■ Work instruction
Reproduce only this part of the listing: the line with "### 6. Install H5py", plus every line after it through the last.
━━━━━━━━
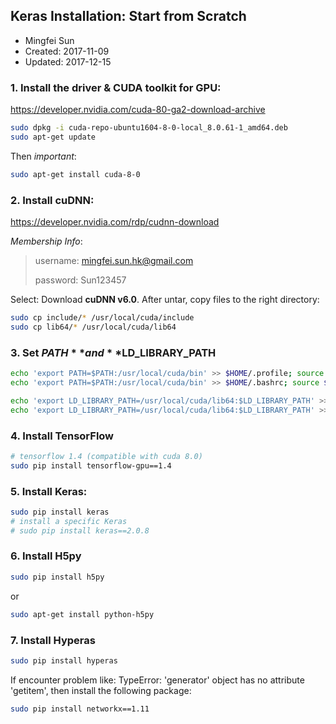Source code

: ## Keras Installation: Start from Scratch

* Mingfei Sun
* Created: 2017-11-09
* Updated: 2017-12-15

### 1. Install the driver & CUDA toolkit for GPU:
https://developer.nvidia.com/cuda-80-ga2-download-archive
``` bash
sudo dpkg -i cuda-repo-ubuntu1604-8-0-local_8.0.61-1_amd64.deb
sudo apt-get update
```
Then *important*:
``` bash
sudo apt-get install cuda-8-0
```

### 2. Install cuDNN:
https://developer.nvidia.com/rdp/cudnn-download

*Membership Info*:
> username: mingfei.sun.hk@gmail.com
> 
> password: Sun123457

Select: Download **cuDNN v6.0**. After untar, copy files to the right directory:
``` bash
sudo cp include/* /usr/local/cuda/include
sudo cp lib64/* /usr/local/cuda/lib64
```

### 3. Set **$PATH** and **$LD_LIBRARY_PATH**
``` bash
echo 'export PATH=$PATH:/usr/local/cuda/bin' >> $HOME/.profile; source $HOME/.profile
echo 'export PATH=$PATH:/usr/local/cuda/bin' >> $HOME/.bashrc; source $HOME/.bashrc

echo 'export LD_LIBRARY_PATH=/usr/local/cuda/lib64:$LD_LIBRARY_PATH' >> ~/.profile; source ~/.profile
echo 'export LD_LIBRARY_PATH=/usr/local/cuda/lib64:$LD_LIBRARY_PATH' >> ~/.bashrc; source ~/.bashrc
```

### 4. Install TensorFlow
``` bash
# tensorflow 1.4 (compatible with cuda 8.0)
sudo pip install tensorflow-gpu==1.4
```

### 5. Install Keras:
``` bash
sudo pip install keras
# install a specific Keras
# sudo pip install keras==2.0.8
```

### 6. Install H5py
``` bash
sudo pip install h5py
```
or
``` bash
sudo apt-get install python-h5py
```

### 7. Install Hyperas
``` bash
sudo pip install hyperas
```
If encounter problem like: TypeError: 'generator' object has no attribute 'getitem', then install the following package:
``` bash
sudo pip install networkx==1.11
```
━━━━━━━━
■ Task response
### 6. Install H5py
``` bash
sudo pip install h5py
```
or
``` bash
sudo apt-get install python-h5py
```

### 7. Install Hyperas
``` bash
sudo pip install hyperas
```
If encounter problem like: TypeError: 'generator' object has no attribute 'getitem', then install the following package:
``` bash
sudo pip install networkx==1.11
```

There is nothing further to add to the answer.